О какой же морали может идти речь? Отец не верил ни в бога, ни в Маркса. Но у него еще что-то получалось. Он говорил: «нехорошо». Следовательно, он подозревал, что именно хорошо. Это была интеллигентская мораль: смесь Льва Толстого и либеральных газет. Мне даже этого не досталось. Если у меня имеются единомышленники, мы вправе претендовать на звание «беспризорных».

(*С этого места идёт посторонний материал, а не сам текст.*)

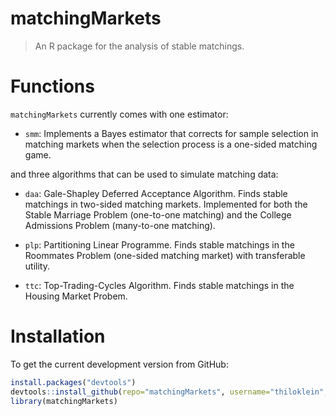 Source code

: # matchingMarkets

> An R package for the analysis of stable matchings.

# Functions

`matchingMarkets` currently comes with one estimator:

* `smm`: Implements a Bayes estimator that corrects for sample selection in matching markets when the selection process is a one-sided matching game.

and three algorithms that can be used to simulate matching data:

* `daa`: Gale-Shapley Deferred Acceptance Algorithm. Finds stable matchings in two-sided matching markets. Implemented for both the Stable Marriage Problem (one-to-one matching) and the College Admissions Problem (many-to-one matching).

* `plp`: Partitioning Linear Programme. Finds stable matchings in the Roommates Problem (one-sided matching market) with transferable utility.

* `ttc`: Top-Trading-Cycles Algorithm. Finds stable matchings in the Housing Market Probem.

# Installation

To get the current development version from GitHub:

```R
install.packages("devtools")
devtools::install_github(repo="matchingMarkets", username="thiloklein", dependencies=TRUE)
library(matchingMarkets)
```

Когда я говорю, что не имею права губить Ирину, я не исхожу из каких-то абсолютных норм. Дело много проще. Мне неприятно об этом писать: я ведь начал дневник для борьбы с обязательным младенчеством, а вовсе не для сентиментальных излияний. Но все же следует признать, что речь идет о чувствах. Будь на месте Ирины Таня или еще кто-нибудь, я спокойно проделал бы все, а потом ушел бы. Ну было бы неприятно, и только. В конечном счете я не скопец и это, увы, не первое увлечение. Но сегодня я понял, что Ирина мне бесконечно дорога. Говоря откровенно, это единственное, к чему я привязался. Некоторые слова очищены долгим молчанием. После «Собачьих переулков» и «девах» Рожкова, я могу, не стыдясь, сказать, что я Ирину люблю. Именно любовь запрещает мне быть счастливым. Конечно, Ирина куда тоньше других девушек, которых я здесь встречал. Она любит Блока, а не Жарова, — это уже достаточно, чтобы почувствовать одиночество. Но все же Ирина веселая, живая девушка. Она прекрасно уживается со своими товарищами. Ее может растрогать какой-нибудь Сенька. Никто ей не скажет, что она «изгой». Она крепко стоит в жизни. Неужели я потащу ее туда, где я сам вижу только смерть, даже без красивого жеста? Если бы я был туберкулезным, я никогда не осмелился бы ее поцеловать. Но ведь моя болезнь еще страшней. От туберкулеза лечат, а от этого нет лекарств. Ирина мне доверяет. Я никогда не забуду, какими глазами она сегодня смотрела на меня. Она сама на грани — нельзя безнаказанно читать дневники Блока, а потом идти на взаимную чистку! Мне легко передать ей мою болезнь. Возможно, что в социальном плане я негодяй. Но в любви я постараюсь быть честным. Никогда я еще не писал так глупо! Это сбивается на дневник влюбленной девчонки. Недостает только поставить инициалы или нарисовать пронзенное сердце. Но от таких вещей никто не защищен.